Your objective - In the entries below, find the line with "#### Access Control" and the line with "- Admin controls". Reproduce those two lines and every line between them exactly, and nothing more.

------ Information ------

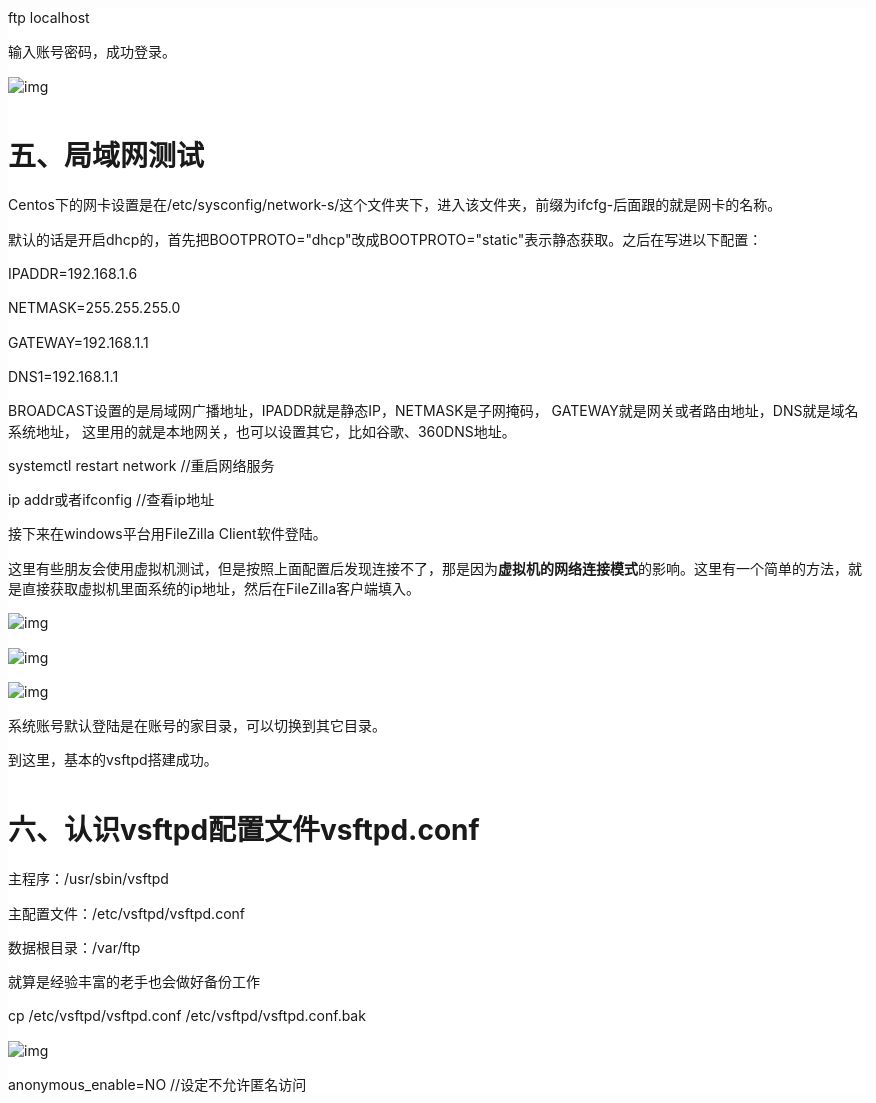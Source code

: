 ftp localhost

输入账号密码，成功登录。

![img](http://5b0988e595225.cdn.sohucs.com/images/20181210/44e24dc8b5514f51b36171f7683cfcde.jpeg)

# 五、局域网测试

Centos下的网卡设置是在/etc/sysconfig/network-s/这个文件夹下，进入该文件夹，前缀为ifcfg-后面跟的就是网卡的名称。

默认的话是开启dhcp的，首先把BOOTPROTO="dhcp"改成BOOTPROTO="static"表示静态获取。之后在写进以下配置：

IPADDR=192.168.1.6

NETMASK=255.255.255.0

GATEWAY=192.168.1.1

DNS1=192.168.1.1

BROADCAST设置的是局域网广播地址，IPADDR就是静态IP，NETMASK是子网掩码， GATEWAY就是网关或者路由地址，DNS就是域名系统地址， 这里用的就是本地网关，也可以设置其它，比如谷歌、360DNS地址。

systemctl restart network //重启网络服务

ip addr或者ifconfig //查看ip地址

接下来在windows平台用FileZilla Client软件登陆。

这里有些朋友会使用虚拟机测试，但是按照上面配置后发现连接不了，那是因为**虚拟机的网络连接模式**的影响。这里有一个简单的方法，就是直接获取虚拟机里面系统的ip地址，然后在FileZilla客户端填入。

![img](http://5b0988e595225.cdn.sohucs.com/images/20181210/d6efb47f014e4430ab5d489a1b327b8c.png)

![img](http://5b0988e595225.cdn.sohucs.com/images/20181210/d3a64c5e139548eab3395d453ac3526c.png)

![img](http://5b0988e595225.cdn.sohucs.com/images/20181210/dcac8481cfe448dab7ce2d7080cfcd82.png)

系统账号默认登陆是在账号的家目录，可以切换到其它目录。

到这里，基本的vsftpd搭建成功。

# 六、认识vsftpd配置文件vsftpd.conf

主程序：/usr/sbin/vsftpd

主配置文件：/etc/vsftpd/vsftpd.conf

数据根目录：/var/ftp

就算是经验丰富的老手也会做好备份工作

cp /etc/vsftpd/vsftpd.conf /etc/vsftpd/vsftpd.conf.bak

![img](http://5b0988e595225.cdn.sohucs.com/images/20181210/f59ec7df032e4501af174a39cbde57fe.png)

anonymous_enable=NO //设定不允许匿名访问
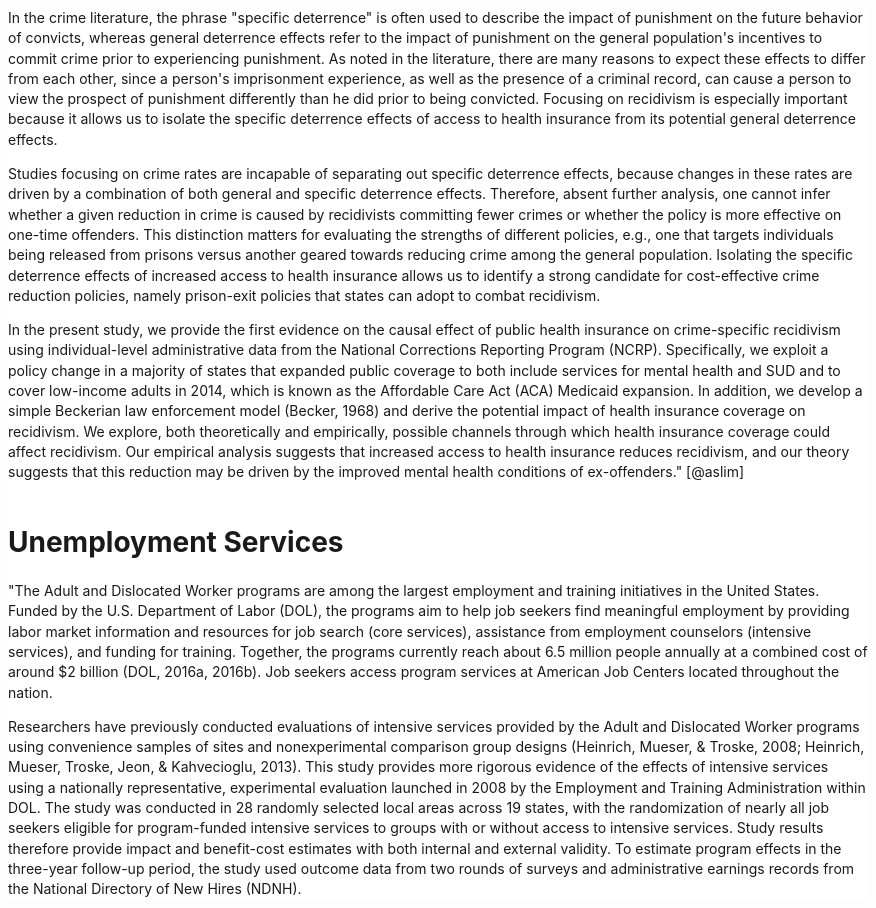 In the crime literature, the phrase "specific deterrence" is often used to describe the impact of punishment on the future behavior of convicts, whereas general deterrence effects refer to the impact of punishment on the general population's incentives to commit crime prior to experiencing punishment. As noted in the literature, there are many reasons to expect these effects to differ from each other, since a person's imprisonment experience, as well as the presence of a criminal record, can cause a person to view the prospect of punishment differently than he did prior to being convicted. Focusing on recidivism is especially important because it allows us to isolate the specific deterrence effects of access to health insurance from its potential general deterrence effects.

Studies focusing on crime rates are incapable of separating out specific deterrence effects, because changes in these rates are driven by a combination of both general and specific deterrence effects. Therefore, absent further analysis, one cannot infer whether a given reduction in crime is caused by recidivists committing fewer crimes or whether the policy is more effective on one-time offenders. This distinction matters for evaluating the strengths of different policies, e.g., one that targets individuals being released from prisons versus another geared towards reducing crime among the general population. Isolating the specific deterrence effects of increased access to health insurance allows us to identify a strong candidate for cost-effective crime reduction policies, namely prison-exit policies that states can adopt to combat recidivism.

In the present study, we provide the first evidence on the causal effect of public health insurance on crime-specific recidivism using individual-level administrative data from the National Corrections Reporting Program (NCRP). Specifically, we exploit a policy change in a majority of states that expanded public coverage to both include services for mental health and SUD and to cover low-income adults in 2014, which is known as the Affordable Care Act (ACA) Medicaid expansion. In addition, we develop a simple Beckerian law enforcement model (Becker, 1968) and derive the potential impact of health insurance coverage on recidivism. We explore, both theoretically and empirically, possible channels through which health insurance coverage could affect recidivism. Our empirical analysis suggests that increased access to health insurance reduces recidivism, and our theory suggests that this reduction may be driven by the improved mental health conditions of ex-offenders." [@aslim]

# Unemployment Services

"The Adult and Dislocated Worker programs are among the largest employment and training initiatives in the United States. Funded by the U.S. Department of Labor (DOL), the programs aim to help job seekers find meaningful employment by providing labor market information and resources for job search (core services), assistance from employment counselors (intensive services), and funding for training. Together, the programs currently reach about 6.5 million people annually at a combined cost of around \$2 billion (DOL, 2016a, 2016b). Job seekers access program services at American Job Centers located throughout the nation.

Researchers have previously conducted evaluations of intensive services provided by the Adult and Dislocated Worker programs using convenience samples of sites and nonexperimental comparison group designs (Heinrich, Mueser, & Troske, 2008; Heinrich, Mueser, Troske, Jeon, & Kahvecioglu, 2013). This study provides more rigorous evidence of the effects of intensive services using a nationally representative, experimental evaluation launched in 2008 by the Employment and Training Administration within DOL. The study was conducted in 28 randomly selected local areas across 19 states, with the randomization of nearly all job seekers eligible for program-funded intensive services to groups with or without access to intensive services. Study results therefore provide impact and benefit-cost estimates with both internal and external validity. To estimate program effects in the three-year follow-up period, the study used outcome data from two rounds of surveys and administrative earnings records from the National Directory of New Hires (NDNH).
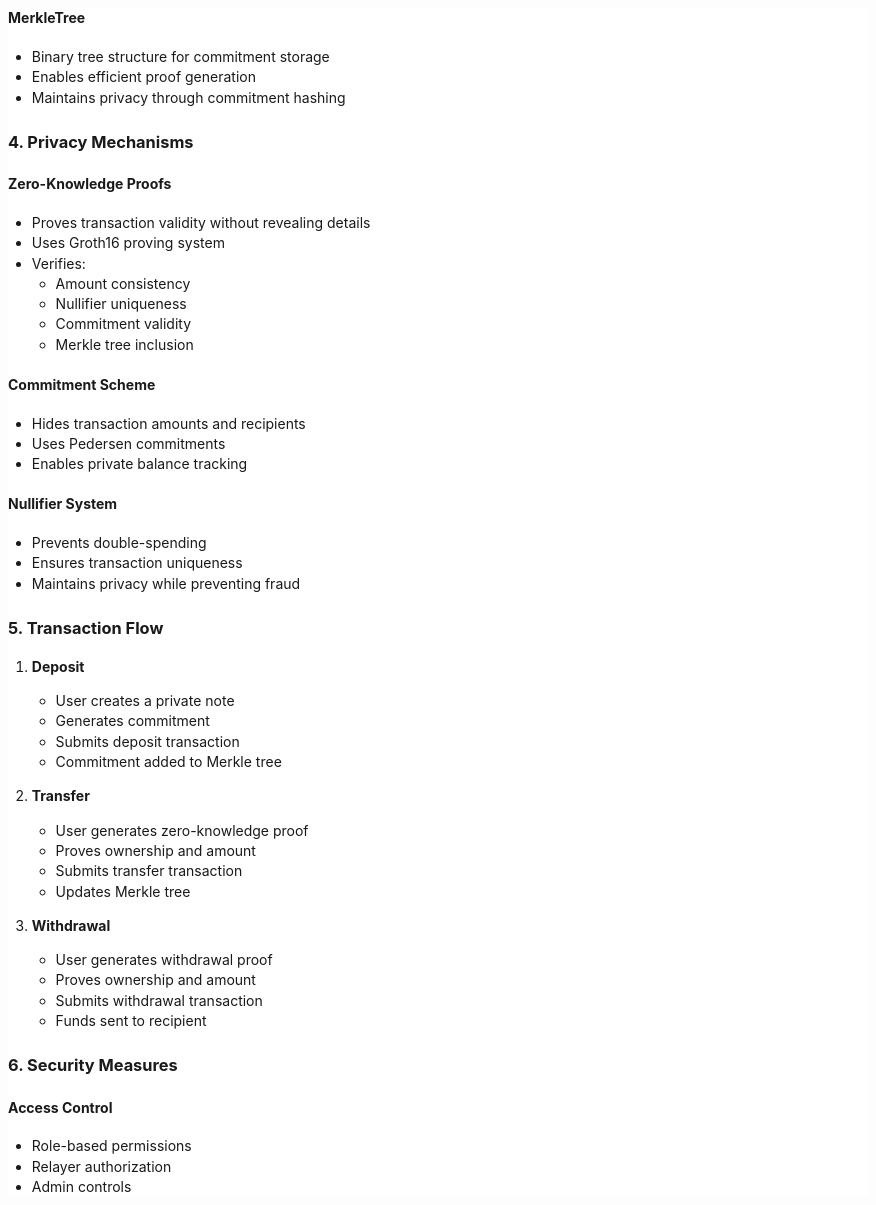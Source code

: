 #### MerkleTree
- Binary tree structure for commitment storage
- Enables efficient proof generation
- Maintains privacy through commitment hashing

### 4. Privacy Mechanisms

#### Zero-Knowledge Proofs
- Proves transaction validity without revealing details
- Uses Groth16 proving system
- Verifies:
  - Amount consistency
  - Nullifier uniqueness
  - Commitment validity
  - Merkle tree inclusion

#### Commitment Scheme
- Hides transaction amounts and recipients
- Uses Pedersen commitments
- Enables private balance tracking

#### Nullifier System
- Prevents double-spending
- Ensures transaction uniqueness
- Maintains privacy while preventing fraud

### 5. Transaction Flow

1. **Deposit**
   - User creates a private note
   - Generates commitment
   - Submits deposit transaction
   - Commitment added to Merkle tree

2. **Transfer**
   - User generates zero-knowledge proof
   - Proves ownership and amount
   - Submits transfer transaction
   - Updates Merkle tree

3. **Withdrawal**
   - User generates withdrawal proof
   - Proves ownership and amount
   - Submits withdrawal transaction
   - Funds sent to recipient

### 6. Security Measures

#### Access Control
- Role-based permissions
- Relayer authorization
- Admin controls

------
------ Information ------

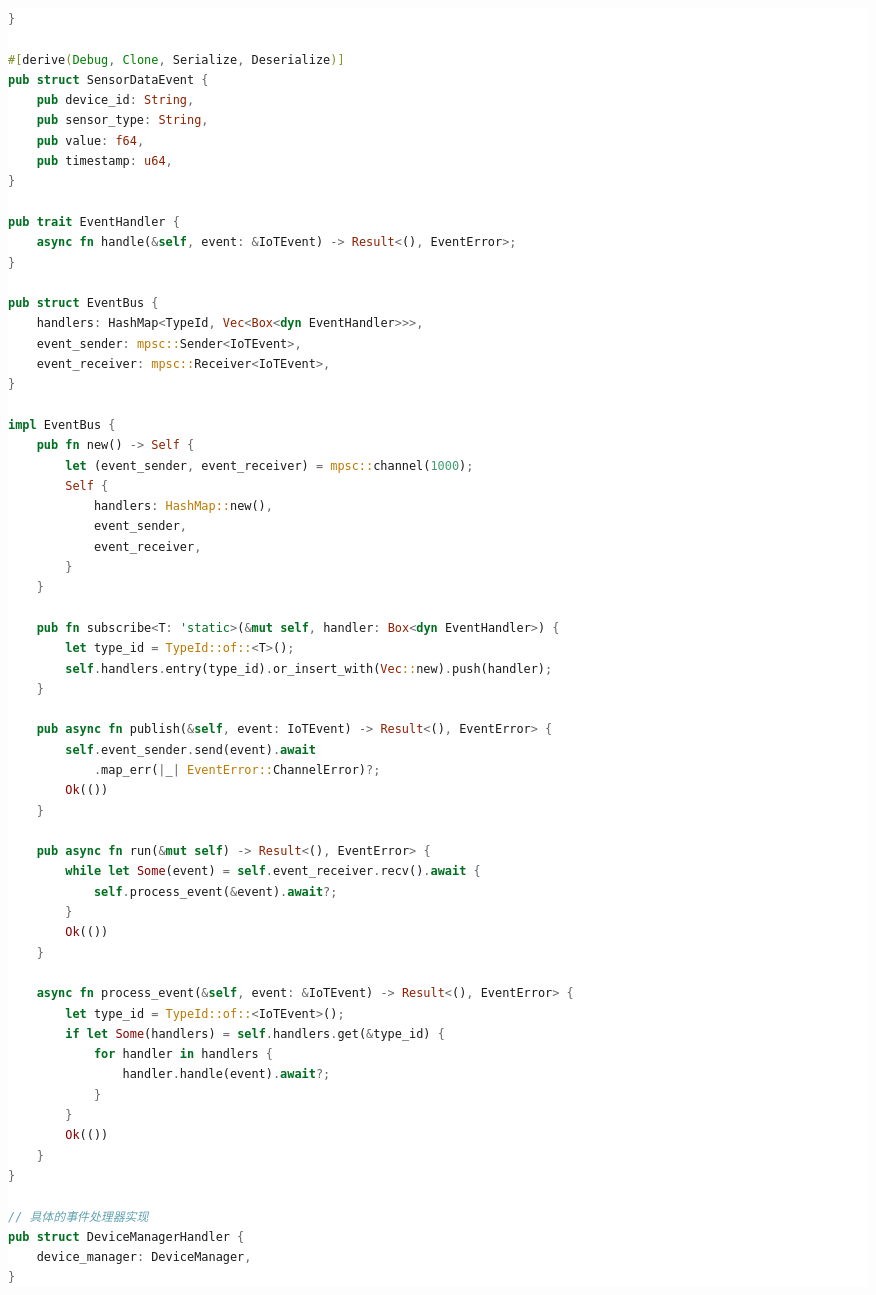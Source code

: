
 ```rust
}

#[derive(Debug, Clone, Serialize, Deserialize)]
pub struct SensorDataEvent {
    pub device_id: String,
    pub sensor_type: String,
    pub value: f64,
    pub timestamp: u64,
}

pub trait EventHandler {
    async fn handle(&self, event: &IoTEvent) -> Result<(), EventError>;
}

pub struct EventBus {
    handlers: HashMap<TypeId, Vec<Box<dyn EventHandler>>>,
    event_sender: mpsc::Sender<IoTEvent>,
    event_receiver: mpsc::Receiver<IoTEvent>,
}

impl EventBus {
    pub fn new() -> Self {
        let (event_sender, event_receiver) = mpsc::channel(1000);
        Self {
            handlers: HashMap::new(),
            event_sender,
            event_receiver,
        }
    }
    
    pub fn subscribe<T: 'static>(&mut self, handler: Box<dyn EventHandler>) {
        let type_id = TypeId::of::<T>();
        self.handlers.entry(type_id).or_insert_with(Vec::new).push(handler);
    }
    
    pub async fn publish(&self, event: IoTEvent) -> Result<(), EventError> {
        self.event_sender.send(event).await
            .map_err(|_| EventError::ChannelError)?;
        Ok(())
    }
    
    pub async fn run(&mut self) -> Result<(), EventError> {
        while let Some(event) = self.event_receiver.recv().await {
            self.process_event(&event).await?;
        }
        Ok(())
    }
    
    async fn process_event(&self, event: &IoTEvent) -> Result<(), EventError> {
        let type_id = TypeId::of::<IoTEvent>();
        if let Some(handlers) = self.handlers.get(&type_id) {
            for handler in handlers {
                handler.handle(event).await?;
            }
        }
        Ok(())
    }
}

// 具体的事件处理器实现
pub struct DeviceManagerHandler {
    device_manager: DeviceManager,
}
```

------
------ Information ------

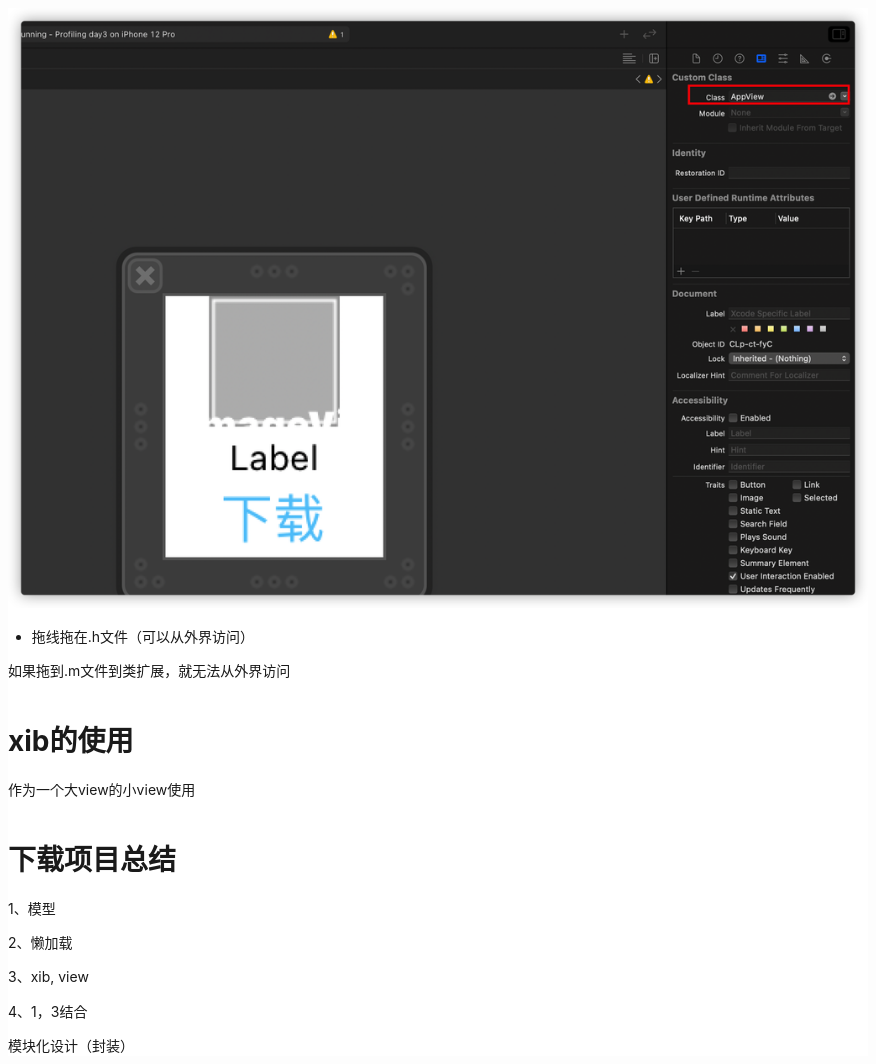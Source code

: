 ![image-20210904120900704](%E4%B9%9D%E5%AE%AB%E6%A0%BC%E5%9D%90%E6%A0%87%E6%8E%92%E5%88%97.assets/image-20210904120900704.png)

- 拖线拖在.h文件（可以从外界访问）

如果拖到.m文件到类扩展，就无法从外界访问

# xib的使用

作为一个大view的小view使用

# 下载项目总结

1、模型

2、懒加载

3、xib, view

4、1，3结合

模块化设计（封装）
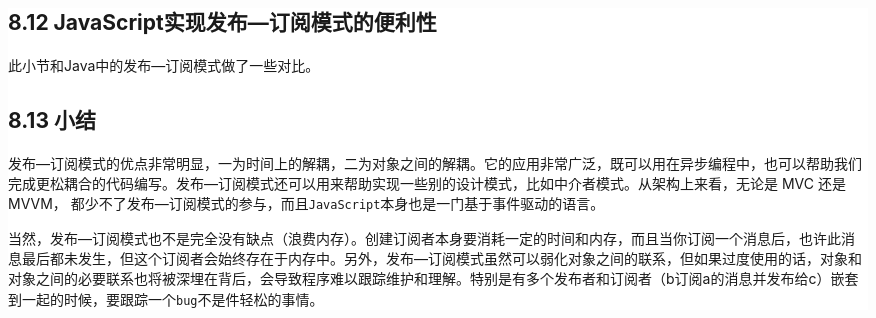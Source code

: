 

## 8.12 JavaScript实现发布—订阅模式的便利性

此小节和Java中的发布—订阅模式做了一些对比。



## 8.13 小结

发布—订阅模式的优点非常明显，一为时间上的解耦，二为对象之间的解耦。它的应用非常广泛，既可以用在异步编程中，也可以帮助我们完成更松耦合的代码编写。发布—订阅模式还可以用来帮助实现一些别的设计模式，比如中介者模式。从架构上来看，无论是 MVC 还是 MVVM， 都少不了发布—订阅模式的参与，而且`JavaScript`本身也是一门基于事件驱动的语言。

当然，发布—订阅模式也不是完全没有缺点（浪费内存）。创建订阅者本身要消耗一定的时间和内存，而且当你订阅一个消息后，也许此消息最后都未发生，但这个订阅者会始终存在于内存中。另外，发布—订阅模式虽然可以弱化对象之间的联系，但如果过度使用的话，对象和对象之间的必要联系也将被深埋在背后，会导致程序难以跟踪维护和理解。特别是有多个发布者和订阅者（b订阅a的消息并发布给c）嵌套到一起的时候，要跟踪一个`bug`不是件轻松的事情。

------

Response -
#### Access Control
- Role-based permissions
- Relayer authorization
- Admin controls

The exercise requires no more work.